Vivre avec une situation d’handicap dans des conditions de paix est déjà une situation difficile pour beaucoup de personnes handicapées. Il y a beaucoup de problèmes qui se posent d’accès, d’infrastructures, de prise en considération, de respect et d’inclusion sociale, d’inclusion économique, d’inclusion de tout genre. Dans les conflits armés, cette vulnérabilité, ce manque de prise en compte pour les personnes vivant en situation d’handicap est exacerbé. Elle est multipliée, elle est démultipliée. « J’ai moi-même travaillé dans beaucoup de conflits, que ce soit en Afghanistan, que ce soit en Colombie, que ce soit en République démocratique du Congo, que ce soit en Irak ou en Syrie et dans bien d’autres pays. Et j’ai pu voir, j’ai pu souffrir avec les personnes en situation d’handicap quand elles se trouvent prises dans un village qui est sur le point d’être attaquées par un groupe armé et qu’elles ne peuvent pas fuir parce que simplement les conditions de route, les infrastructures, leurs propres conditions ne leur permettent pas…», explique Stéphane Bonamy, chef de la délégation de CICR pour l’Afrique Centrale au tout premier symposium africain de l’inclusion sociale qui s’est tenu du 24 au 25 octobre 2024 à Yaoundé.
Depuis novembre 2022 et 80% des personnes qui sont intégrées dans ces centres par nos soins sont des victimes directes du conflit
Le Centre National de Réadaptation des Personnes Handicapées Cardinal Paul Emile Léger de Yaoundé est un espace d’inclusion sociale. Ce centre de réadaptation travaille avec le CICR. « Je prends l’exemple du Cameroun, nous soutenons pour l’instant deux centres de réadaptation physique, un à Buea qui est ARCH, qui nous permet d’accueillir des personnes qui ont subi les conséquences du conflit, qui se retrouvent soudainement en situation de handicap et qui ont besoin d’avoir une réadaptation physique », explique Stéphane Bonamy, chef de la délégation de CICR. « Depuis novembre 2022 et 80% des personnes qui sont intégrées dans ces centres par nos soins sont des victimes directes du conflit. 20% sont des victimes indirectes.
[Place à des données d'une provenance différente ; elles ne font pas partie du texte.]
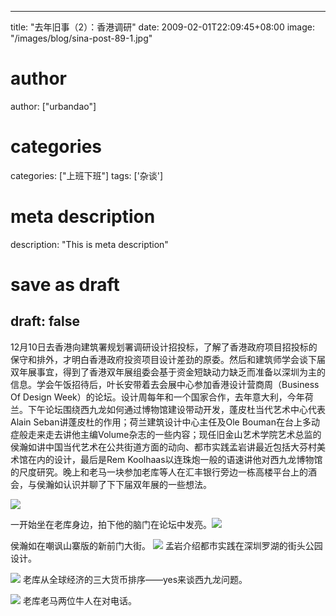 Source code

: 
---
title: "去年旧事（2）：香港调研"
date: 2009-02-01T22:09:45+08:00
image: "/images/blog/sina-post-89-1.jpg"
# author
author: ["urbandao"]
# categories
categories: ["上班下班"]
tags: ['杂谈']
# meta description
description: "This is meta description"
# save as draft
draft: false
---

12月10日去香港向建筑署规划署调研设计招投标，了解了香港政府项目招投标的保守和排外，才明白香港政府投资项目设计差劲的原委。然后和建筑师学会谈下届双年展事宜，得到了香港双年展组委会基于资金短缺动力缺乏而准备以深圳为主的信息。学会午饭招待后，叶长安带着去会展中心参加香港设计营商周（Business Of Design Week）的论坛。设计周每年和一个国家合作，去年意大利，今年荷兰。下午论坛围绕西九龙如何通过博物馆建设带动开发，蓬皮杜当代艺术中心代表Alain Seban讲蓬皮杜的作用；荷兰建筑设计中心主任及Ole Bouman在台上多动症般走来走去讲他主编Volume杂志的一些内容；现任旧金山艺术学院艺术总监的侯瀚如讲中国当代艺术在公共街道方面的动向、都市实践孟岩讲最近包括大芬村美术馆在内的设计，最后是Rem Koolhaas以连珠炮一般的语速讲他对西九龙博物馆的尺度研究。晚上和老马一块参加老库等人在汇丰银行旁边一栋高楼平台上的酒会，与侯瀚如认识并聊了下下届双年展的一些想法。

![](/images/blog/sina-post-89-1.jpg)

一开始坐在老库身边，拍下他的脑门在论坛中发亮。![](/images/blog/sina-post-89-2.jpg)

侯瀚如在嘲讽山寨版的新前门大街。
![](/images/blog/sina-post-89-3.jpg)
孟岩介绍都市实践在深圳罗湖的街头公园设计。

![](/images/blog/sina-post-89-4.jpg)
老库从全球经济的三大货币排序——yes来谈西九龙问题。

![](/images/blog/sina-post-89-5.jpg)
老库老马两位牛人在对电话。
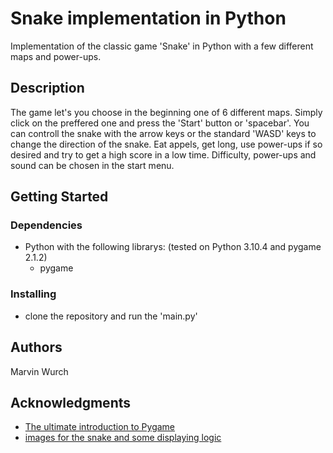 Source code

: # Snake implementation in Python

Implementation of the classic game 'Snake' in Python with a few different maps and power-ups.

## Description

The game let's you choose in the beginning one of 6 different maps. Simply click on the preffered one and press the 'Start' button or 'spacebar'.
You can controll the snake with the arrow keys or the standard 'WASD' keys to change the direction of the snake.
Eat appels, get long, use power-ups if so desired and try to get a high score in a low time.
Difficulty, power-ups and sound can be chosen in the start menu.
 
## Getting Started

### Dependencies

* Python with the following librarys: (tested on Python 3.10.4 and pygame 2.1.2)
    * pygame

### Installing

* clone the repository and run the 'main.py'

## Authors

Marvin Wurch

## Acknowledgments

* [The ultimate introduction to Pygame](https://www.youtube.com/watch?v=AY9MnQ4x3zk)
* [images for the snake and some displaying logic](https://github.com/clear-code-projects/Snake)
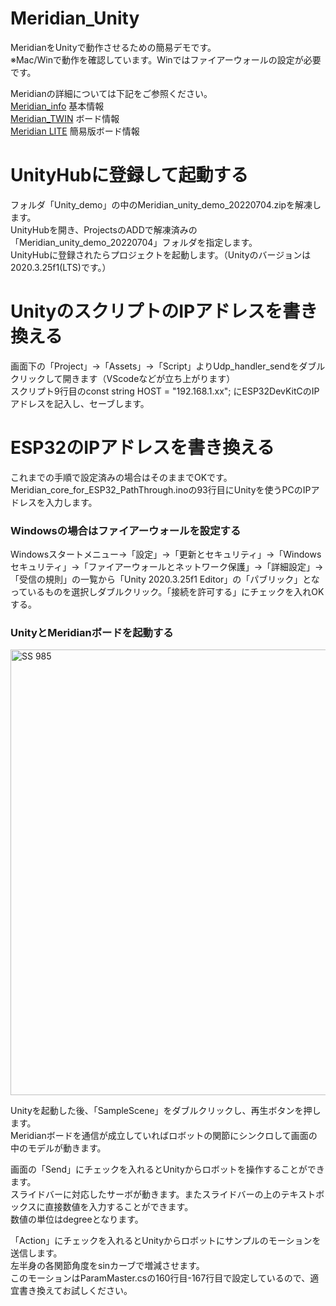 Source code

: # Meridian_Unity  
MeridianをUnityで動作させるための簡易デモです。  
※Mac/Winで動作を確認しています。Winではファイアーウォールの設定が必要です。  
  
Meridianの詳細については下記をご参照ください。  
[Meridian_info](https://ninagawa123.github.io/Meridian_info/) 基本情報  
[Meridian_TWIN](https://github.com/Ninagawa123/Meridian_TWIN) ボード情報  
[Meridian LITE](https://github.com/Ninagawa123/Meridian_LITE) 簡易版ボード情報  
  
#  UnityHubに登録して起動する  
フォルダ「Unity_demo」の中のMeridian_unity_demo_20220704.zipを解凍します。  
UnityHubを開き、ProjectsのADDで解凍済みの「Meridian_unity_demo_20220704」フォルダを指定します。  
UnityHubに登録されたらプロジェクトを起動します。（Unityのバージョンは2020.3.25f1(LTS)です。） 
  
#  UnityのスクリプトのIPアドレスを書き換える
画面下の「Project」→「Assets」→「Script」よりUdp_handler_sendをダブルクリックして開きます（VScodeなどが立ち上がります）  
スクリプト9行目のconst string HOST = "192.168.1.xx"; にESP32DevKitCのIPアドレスを記入し、セーブします。

#  ESP32のIPアドレスを書き換える
これまでの手順で設定済みの場合はそのままでOKです。
Meridian_core_for_ESP32_PathThrough.inoの93行目にUnityを使うPCのIPアドレスを入力します。

### Windowsの場合はファイアーウォールを設定する
Windowsスタートメニュー→「設定」→「更新とセキュリティ」→「Windowsセキュリティ」→「ファイアーウォールとネットワーク保護」→「詳細設定」→「受信の規則」の一覧から「Unity 2020.3.25f1 Editor」の「パブリック」となっているものを選択しダブルクリック。「接続を許可する」にチェックを入れOKする。

###  UnityとMeridianボードを起動する  
<img width="713" alt="SS 985" src="https://github.com/Ninagawa123/Meridian_Unity/assets/8329123/f9d9acb3-04d4-448b-be3d-c8904458f31e">  
  
Unityを起動した後、「SampleScene」をダブルクリックし、再生ボタンを押します。  
Meridianボードを通信が成立していればロボットの関節にシンクロして画面の中のモデルが動きます。  
  
画面の「Send」にチェックを入れるとUnityからロボットを操作することができます。  
スライドバーに対応したサーボが動きます。またスライドバーの上のテキストボックスに直接数値を入力することができます。  
数値の単位はdegreeとなります。  
  
「Action」にチェックを入れるとUnityからロボットにサンプルのモーションを送信します。  
左半身の各関節角度をsinカーブで増減させます。  
このモーションはParamMaster.csの160行目-167行目で設定しているので、適宜書き換えてお試しください。  
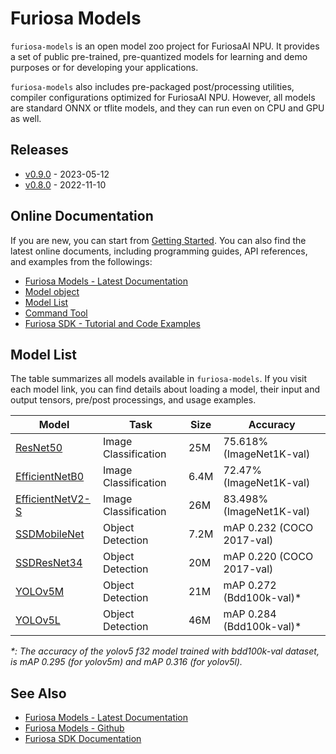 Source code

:Furiosa Models
======================
`furiosa-models` is an open model zoo project for FuriosaAI NPU.
It provides a set of public pre-trained, pre-quantized models for learning and demo purposes or
for developing your applications.

`furiosa-models` also includes pre-packaged post/processing utilities, compiler configurations optimized
for FuriosaAI NPU. However, all models are standard ONNX or tflite models,
and they can run even on CPU and GPU as well.

## Releases
* [v0.9.0](https://furiosa-ai.github.io/furiosa-models/v0.9.0/changelog/) - 2023-05-12
* [v0.8.0](https://furiosa-ai.github.io/furiosa-models/v0.8.0/changelog/) - 2022-11-10

## Online Documentation
If you are new, you can start from [Getting Started](https://furiosa-ai.github.io/furiosa-models/latest/getting_started/).
You can also find the latest online documents,
including programming guides, API references, and examples from the followings:

* [Furiosa Models - Latest Documentation](https://furiosa-ai.github.io/furiosa-models/latest/)
* [Model object](https://furiosa-ai.github.io/furiosa-models/latest/model_object/)
* [Model List](https://furiosa-ai.github.io/furiosa-models/latest/#model_list)
* [Command Tool](https://furiosa-ai.github.io/furiosa-models/latest/command_tool/)
* [Furiosa SDK - Tutorial and Code Examples](https://furiosa-ai.github.io/docs/latest/en/software/tutorials.html)


## <a name="model_list"></a>Model List
The table summarizes all models available in `furiosa-models`. If you visit each model link,
you can find details about loading a model, their input and output tensors, pre/post processings, and usage examples.

| Model                                                                                    | Task                 | Size | Accuracy                   |
|------------------------------------------------------------------------------------------| -------------------- | ---- |----------------------------|
| [ResNet50](https://furiosa-ai.github.io/furiosa-models/latest/models/resnet50_v1.5/)     | Image Classification | 25M  | 75.618% (ImageNet1K-val)   |
| [EfficientNetB0](https://furiosa-ai.github.io/furiosa-models/latest/models/)             | Image Classification | 6.4M | 72.47% (ImageNet1K-val)   |
| [EfficientNetV2-S](https://furiosa-ai.github.io/furiosa-models/latest/models/)           | Image Classification | 26M  | 83.498% (ImageNet1K-val)   |
| [SSDMobileNet](https://furiosa-ai.github.io/furiosa-models/latest/models/ssd_mobilenet/) | Object Detection     | 7.2M | mAP 0.232 (COCO 2017-val)  |
| [SSDResNet34](https://furiosa-ai.github.io/furiosa-models/latest/models/ssd_resnet34/)   | Object Detection     | 20M  | mAP 0.220 (COCO 2017-val)  |
| [YOLOv5M](https://furiosa-ai.github.io/furiosa-models/latest/models/yolov5m/)            | Object Detection     | 21M  | mAP 0.272 (Bdd100k-val)\*  |
| [YOLOv5L](https://furiosa-ai.github.io/furiosa-models/latest/models/yolov5l/)            | Object Detection     | 46M  | mAP 0.284 (Bdd100k-val)\*  |

_\*: The accuracy of the yolov5 f32 model trained with bdd100k-val dataset, is mAP 0.295 (for yolov5m) and mAP 0.316 (for yolov5l)._

## See Also
* [Furiosa Models - Latest Documentation](https://furiosa-ai.github.io/furiosa-models/latest/)
* [Furiosa Models - Github](https://github.com/furiosa-ai/furiosa-models)
* [Furiosa SDK Documentation](https://furiosa-ai.github.io/docs/latest/en/)
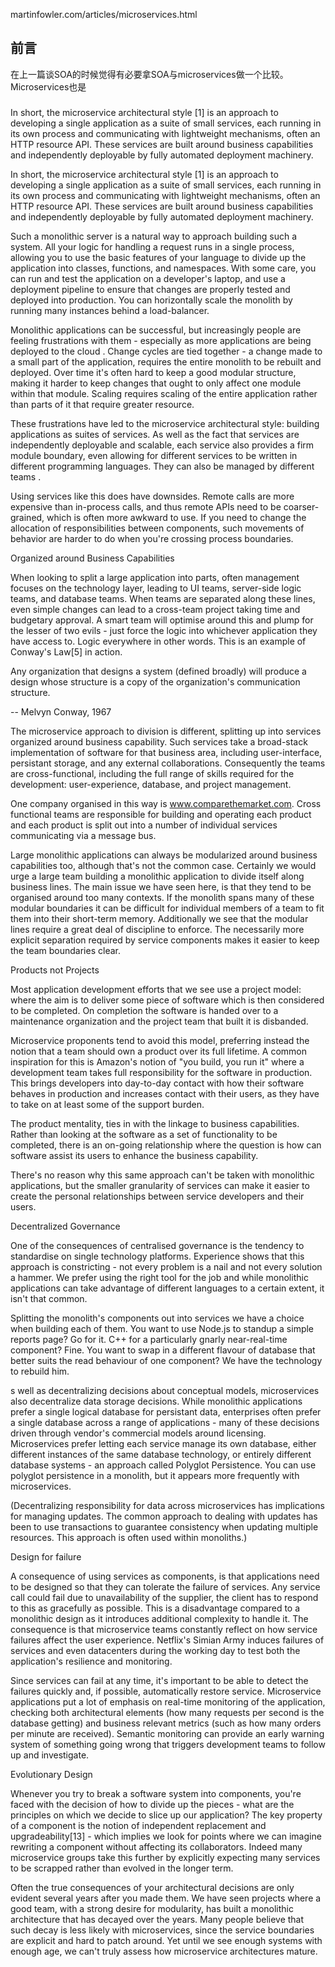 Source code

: martinfowler.com/articles/microservices.html

## 前言

在上一篇谈SOA的时候觉得有必要拿SOA与microservices做一个比较。Microservices也是

### 

In short, the microservice architectural style [1] is an approach to developing a single application as a suite of small services, each running in its own process and communicating with lightweight mechanisms, often an HTTP resource API. These services are built around business capabilities and independently deployable by fully automated deployment machinery.

In short, the microservice architectural style [1] is an approach to developing a single application as a suite of small services, each running in its own process and communicating with lightweight mechanisms, often an HTTP resource API. These services are built around business capabilities and independently deployable by fully automated deployment machinery.

Such a monolithic server is a natural way to approach building such a system. All your logic for handling a request runs in a single process, allowing you to use the basic features of your language to divide up the application into classes, functions, and namespaces. With some care, you can run and test the application on a developer's laptop, and use a deployment pipeline to ensure that changes are properly tested and deployed into production. You can horizontally scale the monolith by running many instances behind a load-balancer.

Monolithic applications can be successful, but increasingly people are feeling frustrations with them - especially as more applications are being deployed to the cloud . Change cycles are tied together - a change made to a small part of the application, requires the entire monolith to be rebuilt and deployed. Over time it's often hard to keep a good modular structure, making it harder to keep changes that ought to only affect one module within that module. Scaling requires scaling of the entire application rather than parts of it that require greater resource.

These frustrations have led to the microservice architectural style: building applications as suites of services. As well as the fact that services are independently deployable and scalable, each service also provides a firm module boundary, even allowing for different services to be written in different programming languages. They can also be managed by different teams .

Using services like this does have downsides. Remote calls are more expensive than in-process calls, and thus remote APIs need to be coarser-grained, which is often more awkward to use. If you need to change the allocation of responsibilities between components, such movements of behavior are harder to do when you're crossing process boundaries.

Organized around Business Capabilities

When looking to split a large application into parts, often management focuses on the technology layer, leading to UI teams, server-side logic teams, and database teams. When teams are separated along these lines, even simple changes can lead to a cross-team project taking time and budgetary approval. A smart team will optimise around this and plump for the lesser of two evils - just force the logic into whichever application they have access to. Logic everywhere in other words. This is an example of Conway's Law[5] in action.

Any organization that designs a system (defined broadly) will produce a design whose structure is a copy of the organization's communication structure.

-- Melvyn Conway, 1967

The microservice approach to division is different, splitting up into services organized around business capability. Such services take a broad-stack implementation of software for that business area, including user-interface, persistant storage, and any external collaborations. Consequently the teams are cross-functional, including the full range of skills required for the development: user-experience, database, and project management.

One company organised in this way is www.comparethemarket.com. Cross functional teams are responsible for building and operating each product and each product is split out into a number of individual services communicating via a message bus.

Large monolithic applications can always be modularized around business capabilities too, although that's not the common case. Certainly we would urge a large team building a monolithic application to divide itself along business lines. The main issue we have seen here, is that they tend to be organised around too many contexts. If the monolith spans many of these modular boundaries it can be difficult for individual members of a team to fit them into their short-term memory. Additionally we see that the modular lines require a great deal of discipline to enforce. The necessarily more explicit separation required by service components makes it easier to keep the team boundaries clear.

Products not Projects

Most application development efforts that we see use a project model: where the aim is to deliver some piece of software which is then considered to be completed. On completion the software is handed over to a maintenance organization and the project team that built it is disbanded.

Microservice proponents tend to avoid this model, preferring instead the notion that a team should own a product over its full lifetime. A common inspiration for this is Amazon's notion of "you build, you run it" where a development team takes full responsibility for the software in production. This brings developers into day-to-day contact with how their software behaves in production and increases contact with their users, as they have to take on at least some of the support burden.

The product mentality, ties in with the linkage to business capabilities. Rather than looking at the software as a set of functionality to be completed, there is an on-going relationship where the question is how can software assist its users to enhance the business capability.

There's no reason why this same approach can't be taken with monolithic applications, but the smaller granularity of services can make it easier to create the personal relationships between service developers and their users.

Decentralized Governance

One of the consequences of centralised governance is the tendency to standardise on single technology platforms. Experience shows that this approach is constricting - not every problem is a nail and not every solution a hammer. We prefer using the right tool for the job and while monolithic applications can take advantage of different languages to a certain extent, it isn't that common.

Splitting the monolith's components out into services we have a choice when building each of them. You want to use Node.js to standup a simple reports page? Go for it. C++ for a particularly gnarly near-real-time component? Fine. You want to swap in a different flavour of database that better suits the read behaviour of one component? We have the technology to rebuild him.

s well as decentralizing decisions about conceptual models, microservices also decentralize data storage decisions. While monolithic applications prefer a single logical database for persistant data, enterprises often prefer a single database across a range of applications - many of these decisions driven through vendor's commercial models around licensing. Microservices prefer letting each service manage its own database, either different instances of the same database technology, or entirely different database systems - an approach called Polyglot Persistence. You can use polyglot persistence in a monolith, but it appears more frequently with microservices.

(Decentralizing responsibility for data across microservices has implications for managing updates. The common approach to dealing with updates has been to use transactions to guarantee consistency when updating multiple resources. This approach is often used within monoliths.)

Design for failure

A consequence of using services as components, is that applications need to be designed so that they can tolerate the failure of services. Any service call could fail due to unavailability of the supplier, the client has to respond to this as gracefully as possible. This is a disadvantage compared to a monolithic design as it introduces additional complexity to handle it. The consequence is that microservice teams constantly reflect on how service failures affect the user experience. Netflix's Simian Army induces failures of services and even datacenters during the working day to test both the application's resilience and monitoring.

Since services can fail at any time, it's important to be able to detect the failures quickly and, if possible, automatically restore service. Microservice applications put a lot of emphasis on real-time monitoring of the application, checking both architectural elements (how many requests per second is the database getting) and business relevant metrics (such as how many orders per minute are received). Semantic monitoring can provide an early warning system of something going wrong that triggers development teams to follow up and investigate.

Evolutionary Design

Whenever you try to break a software system into components, you're faced with the decision of how to divide up the pieces - what are the principles on which we decide to slice up our application? The key property of a component is the notion of independent replacement and upgradeability[13] - which implies we look for points where we can imagine rewriting a component without affecting its collaborators. Indeed many microservice groups take this further by explicitly expecting many services to be scrapped rather than evolved in the longer term.

Often the true consequences of your architectural decisions are only evident several years after you made them. We have seen projects where a good team, with a strong desire for modularity, has built a monolithic architecture that has decayed over the years. Many people believe that such decay is less likely with microservices, since the service boundaries are explicit and hard to patch around. Yet until we see enough systems with enough age, we can't truly assess how microservice architectures mature. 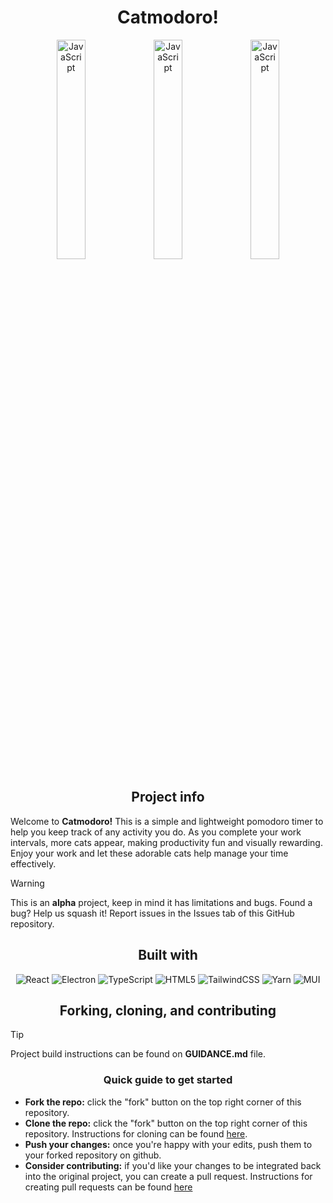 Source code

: <h1 align="center">Catmodoro!</h1>

<p float="left" align="center">
  <img width="30%" src="https://i.postimg.cc/gkXBkXM3/electron-d-Cr-BYs-Tw-CU.png" alt="JavaScript" />
  <img width="30%" src="https://i.postimg.cc/NGPzc7xg/electron-6-ANu-Dr-I3-Ht.png" alt="JavaScript" />
  <img width="30%" src="https://i.postimg.cc/VLxZSfTp/electron-IDMQEv-X6rv.png" alt="JavaScript" />
</p>

<h2 align="center">Project info</h2>

Welcome to **Catmodoro!** This is a simple and lightweight pomodoro timer to help you keep track of any activity you do. As you complete your work intervals, more cats appear, making productivity fun and visually rewarding. Enjoy your work and let these adorable cats help manage your time effectively.

> [!WARNING]
> This is an **alpha** project, keep in mind it has limitations and bugs. Found a bug? Help us squash it! Report issues in the Issues tab of this GitHub repository.

<h2 align="center">Built with</h2>
<div align="center">
  <img src="https://img.shields.io/badge/react-%2320232a.svg?style=for-the-badge&logo=react&logoColor=%2361DAFB" alt="React" />
  <img src="https://img.shields.io/badge/Electron-191970?style=for-the-badge&logo=Electron&logoColor=white" alt="Electron" />
  <img src="https://img.shields.io/badge/typescript-%23007ACC.svg?style=for-the-badge&logo=typescript&logoColor=white" alt="TypeScript" />
  <img src="https://img.shields.io/badge/html5-%23E34F26.svg?style=for-the-badge&logo=html5&logoColor=white" alt="HTML5" />
  <img src="https://img.shields.io/badge/tailwindcss-%2338B2AC.svg?style=for-the-badge&logo=tailwind-css&logoColor=white" alt="TailwindCSS" />
  <img src="https://img.shields.io/badge/yarn-%232C8EBB.svg?style=for-the-badge&logo=yarn&logoColor=white" alt="Yarn" />
  <img src="https://img.shields.io/badge/MUI-%230081CB.svg?style=for-the-badge&logo=mui&logoColor=white" alt="MUI" />
</div>

<h2 align="center">Forking, cloning, and contributing</h2>

> [!TIP]
> Project build instructions can be found on **GUIDANCE.md** file.

<h3 align="center">Quick guide to get started</h3>

- **Fork the repo:** click the "fork" button on the top right corner of this repository.
- **Clone the repo:** click the "fork" button on the top right corner of this repository. Instructions for cloning can be found <a href="https://git-scm.com/">here</a>.
- **Push your changes:** once you're happy with your edits, push them to your forked repository on github.
- **Consider contributing:** if you'd like your changes to be integrated back into the original project, you can create a pull request. Instructions for creating pull requests can be found <a href="https://docs.github.com/en/pull-requests">here</a>
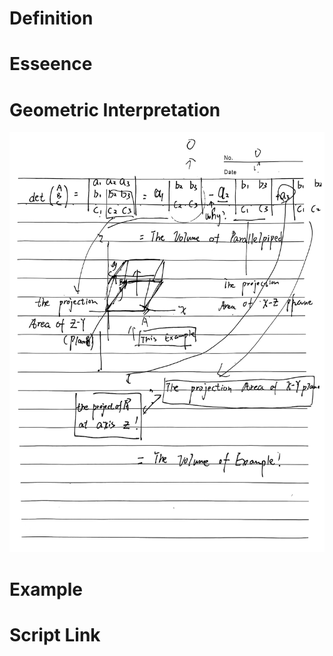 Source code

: # Definition

# Esseence

# Geometric Interpretation
![eg](../pics/eg_pic.jpg)

# Example

# Script Link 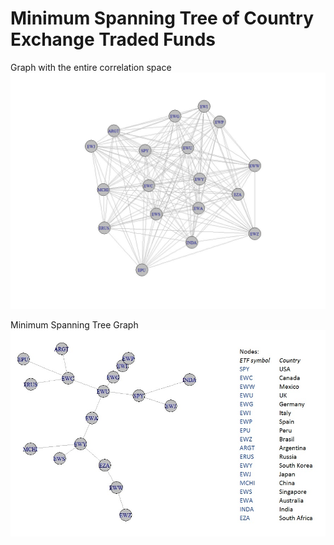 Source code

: # Minimum Spanning Tree of Country Exchange Traded Funds

Graph with the entire correlation space
![Image of the entire correlations space](https://github.com/tamasveress/Graph_Stock_MST/blob/master/CountryETFallcorr.jpg)

Minimum Spanning Tree Graph
![Image of MST](https://github.com/tamasveress/Graph_Stock_MST/blob/master/CountryETFs.jpg)
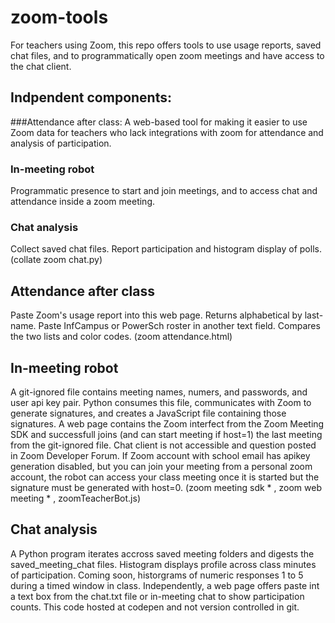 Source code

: # zoom-tools

For teachers using Zoom, this repo offers tools to use usage reports, saved chat files, and to programmatically open zoom meetings and have access to the chat client.

## Indpendent components:
###Attendance after class:
A web-based tool for making it easier to use Zoom data for teachers who lack integrations with zoom for attendance and analysis of participation. 

### In-meeting robot
Programmatic presence to start and join meetings, and to access chat and attendance inside a zoom meeting.

### Chat analysis
Collect saved chat files. Report participation and histogram display of polls. (collate zoom chat.py)

## Attendance after class
Paste Zoom's usage report into this web page. Returns alphabetical by last-name. 
Paste InfCampus or PowerSch roster in another text field. Compares the two lists and color codes.
(zoom attendance.html)

## In-meeting robot
A git-ignored file contains meeting names, numers, and passwords, and user api key pair. Python consumes this file, communicates with Zoom to generate signatures, and creates a JavaScript file containing those signatures. A web page contains the Zoom interfect from the Zoom Meeting SDK and successfull joins (and can start meeting if host=1) the last meeting from the git-ignored file. Chat client is not accessible and question posted in Zoom Developer Forum. If Zoom account with school email has apikey generation disabled, but you can join your meeting from a personal zoom account, the robot can access your class meeting once it is started but the signature must be generated with host=0. 
(zoom meeting sdk * , zoom web meeting * , zoomTeacherBot.js)

## Chat analysis
A Python program iterates accross saved meeting folders and digests the saved_meeting_chat files. Histogram displays profile across class minutes of participation. Coming soon, historgrams of numeric responses 1 to 5 during a timed window in class.
Independently, a web page offers paste int a text box from the chat.txt file or in-meeting chat to show participation counts. This code hosted at codepen and not version controlled in git.
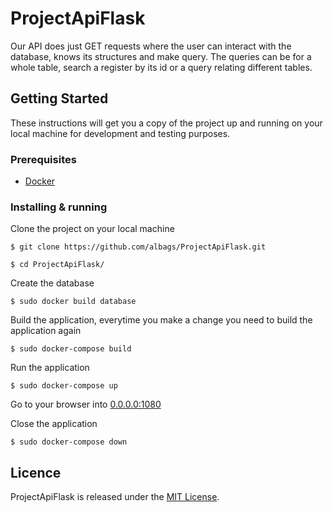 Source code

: # ProjectApiFlask
Our API does just GET requests where the user can interact with the database, knows its structures and make query. The queries can be for a whole table, search a register by its id or a query relating different tables.

## Getting Started
These instructions will get you a copy of the project up and running on your local machine for development and testing purposes. 

### Prerequisites

* [Docker](https://docs.docker.com/engine/installation/)

### Installing & running
Clone the project on your local machine

`$ git clone https://github.com/albags/ProjectApiFlask.git`

`$ cd ProjectApiFlask/`

Create the database

`$ sudo docker build database`

Build the application, everytime you make a change you need to build the application again

`$ sudo docker-compose build`

Run the application

`$ sudo docker-compose up`

Go to your browser into [0.0.0.0:1080](http://0.0.0.0:1080)

Close the application

`$ sudo docker-compose down`

## Licence
ProjectApiFlask is released under the [MIT License](LICENSE).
Une personne, dans un conflit armé, qui se retrouve en situation de handicap, subit la triple peine. Elle subit la première peine, qui est celle d’être prise dans un conflit armé. Elle subit la deuxième peine, c’est de se retrouver en situation de handicap. Et elle subit la troisième peine, qui est de constater l’impact économique que cette situation génère pour lui, elle, et sa famille.
Le CICR ne se limite pas à accompagner les personnes en situation de handicap dans leur réadaptation physique, quand elles ont subi directement l’impact de la guerre, mais on essaye de les accompagner également dans l’inclusion sociale, l’inclusion économique. Avec les projets Micro Economic Initiatives, le CICR forme les femmes et les hommes en couture, coiffeurs, élevage, tissage, petit commerce ou à la mécanique des bicyclettes. Le droit, le cadre légal dans les conflits armés vis-à-vis des personnes en situation de handicap, qu’elles le soient avant le conflit ou qu’elles le deviennent pendant le conflit, est très complet. Il est large, complet, il prend en compte toutes ces situations, mais il souffre du manque d’application. Il souffre de l’absence parfois de capacité des groupes armés, des autorités, l’absence de volonté de répondre à leurs obligations.